Task instructions:
How many lines below hold the string "season"? Report that number alone.

------------------------------------------------------------------------

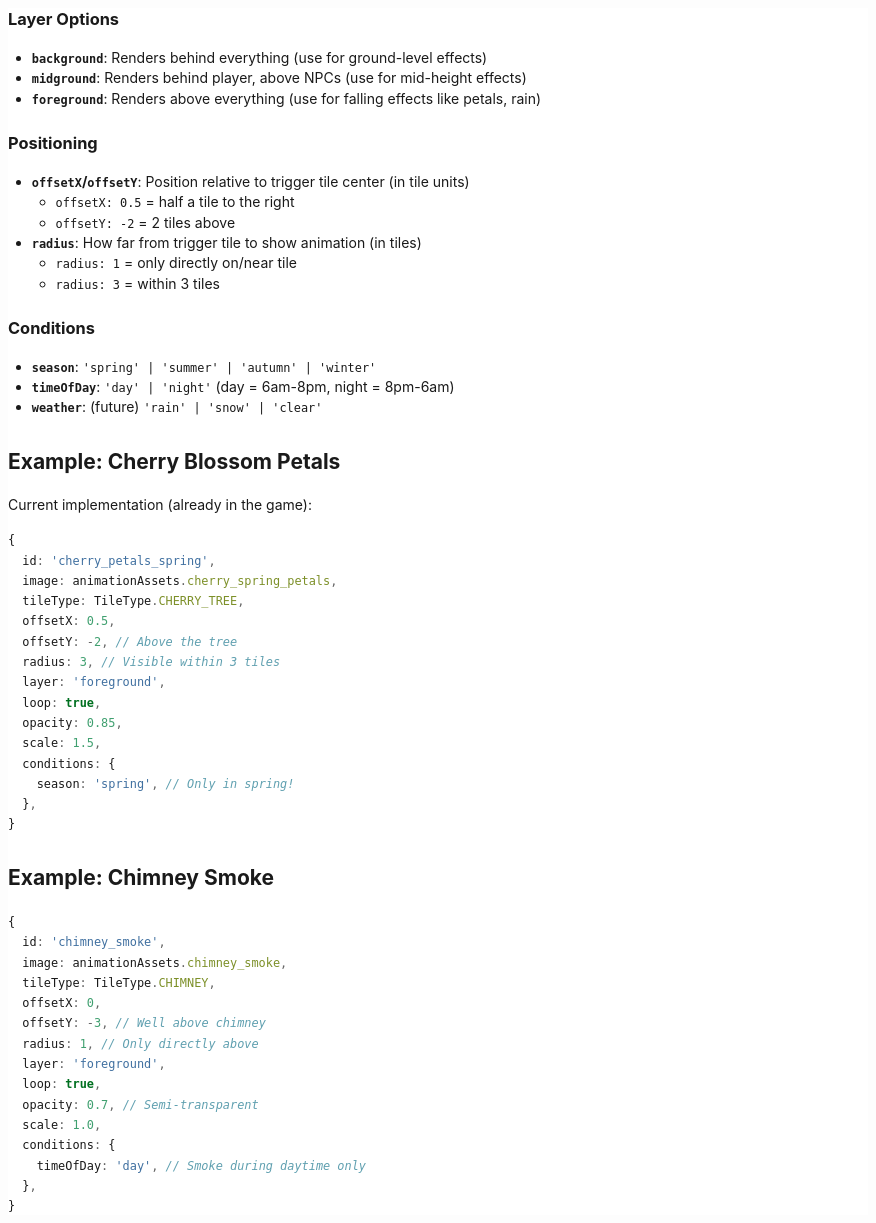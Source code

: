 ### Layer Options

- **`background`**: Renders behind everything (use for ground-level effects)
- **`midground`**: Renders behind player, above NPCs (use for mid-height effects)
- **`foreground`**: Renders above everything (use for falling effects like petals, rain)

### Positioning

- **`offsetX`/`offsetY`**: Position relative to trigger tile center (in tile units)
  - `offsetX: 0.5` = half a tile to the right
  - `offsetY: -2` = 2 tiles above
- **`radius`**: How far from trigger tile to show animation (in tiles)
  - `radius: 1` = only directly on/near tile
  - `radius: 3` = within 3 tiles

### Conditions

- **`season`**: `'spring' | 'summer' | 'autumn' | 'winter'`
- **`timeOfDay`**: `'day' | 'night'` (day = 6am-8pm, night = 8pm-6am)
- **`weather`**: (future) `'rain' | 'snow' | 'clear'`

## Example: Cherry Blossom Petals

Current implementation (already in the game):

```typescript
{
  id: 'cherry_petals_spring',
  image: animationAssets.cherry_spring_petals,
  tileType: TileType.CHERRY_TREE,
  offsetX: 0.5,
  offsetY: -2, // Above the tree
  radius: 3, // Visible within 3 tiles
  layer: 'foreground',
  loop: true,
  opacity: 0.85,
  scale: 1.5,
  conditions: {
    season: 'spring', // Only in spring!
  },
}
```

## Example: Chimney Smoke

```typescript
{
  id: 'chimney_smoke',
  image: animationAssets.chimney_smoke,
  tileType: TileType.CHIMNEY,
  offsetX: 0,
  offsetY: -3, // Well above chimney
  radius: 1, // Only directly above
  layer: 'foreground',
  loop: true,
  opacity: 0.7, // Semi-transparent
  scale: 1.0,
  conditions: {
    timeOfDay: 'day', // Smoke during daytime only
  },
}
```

------------------------------------------------------------------------

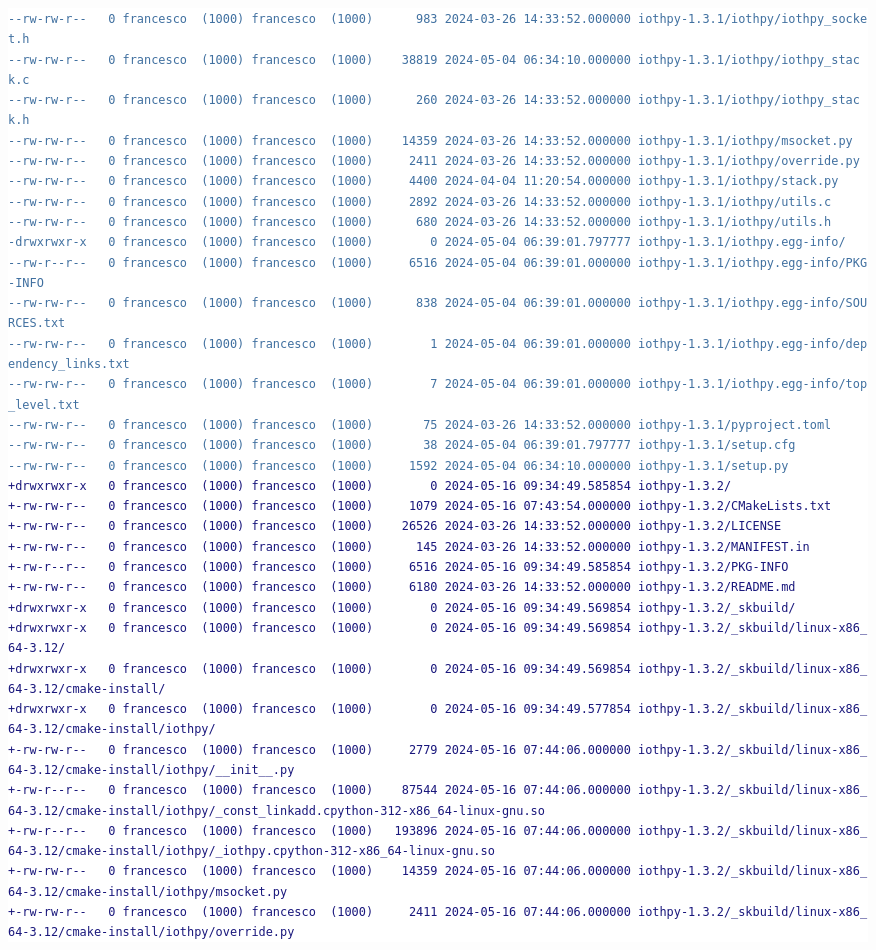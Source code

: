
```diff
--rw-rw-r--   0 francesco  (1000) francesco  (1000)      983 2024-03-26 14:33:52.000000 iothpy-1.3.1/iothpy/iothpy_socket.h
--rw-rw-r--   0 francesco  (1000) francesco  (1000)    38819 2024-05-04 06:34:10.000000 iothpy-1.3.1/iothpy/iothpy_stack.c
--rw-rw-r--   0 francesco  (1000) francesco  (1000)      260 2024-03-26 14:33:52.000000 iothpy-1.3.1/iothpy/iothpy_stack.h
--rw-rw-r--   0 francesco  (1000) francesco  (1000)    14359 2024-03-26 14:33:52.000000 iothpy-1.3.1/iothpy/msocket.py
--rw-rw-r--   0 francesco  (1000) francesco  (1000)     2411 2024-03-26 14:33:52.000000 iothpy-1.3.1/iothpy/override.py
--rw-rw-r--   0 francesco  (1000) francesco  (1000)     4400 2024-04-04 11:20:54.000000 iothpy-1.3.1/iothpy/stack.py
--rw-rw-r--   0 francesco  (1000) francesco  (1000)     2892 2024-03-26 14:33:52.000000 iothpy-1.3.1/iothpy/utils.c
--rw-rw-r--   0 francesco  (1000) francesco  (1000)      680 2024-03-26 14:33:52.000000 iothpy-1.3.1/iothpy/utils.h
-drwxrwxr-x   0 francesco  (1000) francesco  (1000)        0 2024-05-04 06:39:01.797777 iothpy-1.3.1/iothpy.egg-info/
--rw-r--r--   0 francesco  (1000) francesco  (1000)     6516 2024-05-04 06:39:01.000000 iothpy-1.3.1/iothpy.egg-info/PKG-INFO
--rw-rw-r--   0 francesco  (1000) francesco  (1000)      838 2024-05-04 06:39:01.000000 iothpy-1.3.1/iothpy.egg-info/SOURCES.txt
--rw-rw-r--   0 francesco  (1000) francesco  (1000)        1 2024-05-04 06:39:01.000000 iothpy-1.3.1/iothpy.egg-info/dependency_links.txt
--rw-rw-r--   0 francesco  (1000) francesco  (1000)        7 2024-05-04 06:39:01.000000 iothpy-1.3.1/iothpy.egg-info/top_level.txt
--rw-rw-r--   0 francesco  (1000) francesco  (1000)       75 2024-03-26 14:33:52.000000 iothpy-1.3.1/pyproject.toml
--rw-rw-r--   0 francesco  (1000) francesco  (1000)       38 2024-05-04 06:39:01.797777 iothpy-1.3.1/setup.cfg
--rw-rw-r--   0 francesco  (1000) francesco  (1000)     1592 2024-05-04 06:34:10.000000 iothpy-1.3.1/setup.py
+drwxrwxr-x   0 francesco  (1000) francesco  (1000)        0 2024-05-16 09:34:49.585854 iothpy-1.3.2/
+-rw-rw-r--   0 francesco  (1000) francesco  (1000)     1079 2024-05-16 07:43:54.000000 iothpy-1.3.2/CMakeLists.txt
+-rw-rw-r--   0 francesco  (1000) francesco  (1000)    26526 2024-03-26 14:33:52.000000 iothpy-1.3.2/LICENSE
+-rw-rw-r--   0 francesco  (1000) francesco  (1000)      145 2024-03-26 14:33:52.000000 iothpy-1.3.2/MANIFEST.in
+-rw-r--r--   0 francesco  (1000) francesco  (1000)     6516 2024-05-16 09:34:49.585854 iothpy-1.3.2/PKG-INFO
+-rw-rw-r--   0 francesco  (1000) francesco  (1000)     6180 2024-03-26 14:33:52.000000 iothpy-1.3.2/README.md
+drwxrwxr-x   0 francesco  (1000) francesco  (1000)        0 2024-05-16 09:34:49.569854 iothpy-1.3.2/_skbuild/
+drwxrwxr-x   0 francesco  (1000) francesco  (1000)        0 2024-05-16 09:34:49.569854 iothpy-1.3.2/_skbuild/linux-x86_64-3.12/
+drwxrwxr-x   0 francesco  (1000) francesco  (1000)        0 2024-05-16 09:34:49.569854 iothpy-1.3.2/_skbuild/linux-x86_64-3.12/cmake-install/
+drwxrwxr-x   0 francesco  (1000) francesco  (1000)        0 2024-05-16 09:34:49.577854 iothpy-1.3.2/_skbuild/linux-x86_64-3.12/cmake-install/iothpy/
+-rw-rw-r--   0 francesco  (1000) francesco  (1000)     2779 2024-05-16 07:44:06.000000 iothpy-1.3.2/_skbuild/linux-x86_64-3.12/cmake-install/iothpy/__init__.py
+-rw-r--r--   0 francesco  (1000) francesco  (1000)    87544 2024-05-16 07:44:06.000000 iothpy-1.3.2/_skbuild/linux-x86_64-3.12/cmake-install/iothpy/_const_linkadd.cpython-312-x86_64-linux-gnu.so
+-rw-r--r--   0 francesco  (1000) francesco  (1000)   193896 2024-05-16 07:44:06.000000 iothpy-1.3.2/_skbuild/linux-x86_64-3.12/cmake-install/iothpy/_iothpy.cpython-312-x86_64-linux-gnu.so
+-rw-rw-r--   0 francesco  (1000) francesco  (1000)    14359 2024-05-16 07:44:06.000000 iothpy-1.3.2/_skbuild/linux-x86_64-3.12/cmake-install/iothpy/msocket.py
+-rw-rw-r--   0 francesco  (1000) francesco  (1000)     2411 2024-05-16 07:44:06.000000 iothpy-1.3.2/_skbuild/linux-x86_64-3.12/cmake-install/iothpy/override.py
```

------------------------------------------------------------------------

Response area:
2